Wall-time efficiency reinforces the story further. GRU training runs complete in roughly 57 hours on an NVIDIA A100. Plain TrXL takes 77 hours (reduced from 110 with PyTorch 2’s model compilation). Adding observation reconstruction pushes TrXL to 80 hours. GRU is not just more effective in the endless tasks — it gets there faster in real time as well, making it the dominant choice on every practical axis.


Why Does Transformer-XL Underperform? Five Hypotheses Tested

The authors do not simply report the gap and move on — they systematically investigate five possible explanations for TrXL’s surprising weakness in the endless setting. This section of the paper is one of the more honest pieces of empirical analysis in recent DRL literature.

Hypothesis 1: Insufficient Model Capacity

TrXL has 2.8 million parameters versus GRU’s 4.05 million. Could TrXL simply be too small? The authors run experiments varying the number of layers (2, 3, 4), embedding dimension (256, 384, 512), and window length (256, 384, 512). None of these adjustments close the gap. Crucially, even a GRU scaled down to 384 dimensions (2.7 million parameters) still outperforms all TrXL configurations.
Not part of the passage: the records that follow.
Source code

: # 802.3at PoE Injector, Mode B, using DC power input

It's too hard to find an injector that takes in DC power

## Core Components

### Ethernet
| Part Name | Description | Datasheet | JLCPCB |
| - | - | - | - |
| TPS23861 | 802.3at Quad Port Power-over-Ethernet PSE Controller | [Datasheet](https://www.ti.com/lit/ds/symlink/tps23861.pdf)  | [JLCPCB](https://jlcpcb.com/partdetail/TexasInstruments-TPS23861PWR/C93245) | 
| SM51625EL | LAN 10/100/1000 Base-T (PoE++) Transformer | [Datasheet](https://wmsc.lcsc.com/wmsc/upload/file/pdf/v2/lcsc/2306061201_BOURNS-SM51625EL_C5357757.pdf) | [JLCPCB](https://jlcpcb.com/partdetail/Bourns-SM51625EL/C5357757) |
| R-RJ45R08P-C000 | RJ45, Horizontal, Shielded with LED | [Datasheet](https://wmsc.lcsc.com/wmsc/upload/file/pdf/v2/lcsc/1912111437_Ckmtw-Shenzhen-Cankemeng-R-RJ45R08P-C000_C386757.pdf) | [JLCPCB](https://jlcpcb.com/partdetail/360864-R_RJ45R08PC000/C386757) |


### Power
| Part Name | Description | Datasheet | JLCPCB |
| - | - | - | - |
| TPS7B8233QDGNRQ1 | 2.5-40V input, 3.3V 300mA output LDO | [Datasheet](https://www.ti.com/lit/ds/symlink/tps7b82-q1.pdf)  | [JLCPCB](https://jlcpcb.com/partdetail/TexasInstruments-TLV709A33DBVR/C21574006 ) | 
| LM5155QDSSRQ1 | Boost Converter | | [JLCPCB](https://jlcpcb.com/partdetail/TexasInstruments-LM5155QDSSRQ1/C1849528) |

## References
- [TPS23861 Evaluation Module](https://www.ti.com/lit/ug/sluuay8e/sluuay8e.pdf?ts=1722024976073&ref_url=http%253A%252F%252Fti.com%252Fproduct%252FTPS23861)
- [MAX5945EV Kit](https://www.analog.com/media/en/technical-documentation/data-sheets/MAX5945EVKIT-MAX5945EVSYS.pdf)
Capacity is not the issue.

Hypothesis 2: Weak Learning Signal

Adding observation reconstruction raises TrXL’s mean command count from 16 to about 25. Adding a ground truth estimation head — which feeds the environment’s true next-target position as an auxiliary label — pushes it to 36. These improvements confirm the model has unused capacity that better learning signals can unlock, but they also confirm that TrXL’s practical effectiveness remains bounded well below GRU even with enriched gradients.

Hypothesis 3: Missing Temporal Context in the Initial Query

The first TrXL layer’s query is constructed from the current timestep alone, with no temporal history. Subsequent layers benefit from attending to the memory window’s aggregated output, so they already have a richer temporal signal. Adding absolute positional encoding directly to the first query raises performance modestly (to about 18 commands on average), suggesting the initial query impoverishment is a real factor but not the dominant one.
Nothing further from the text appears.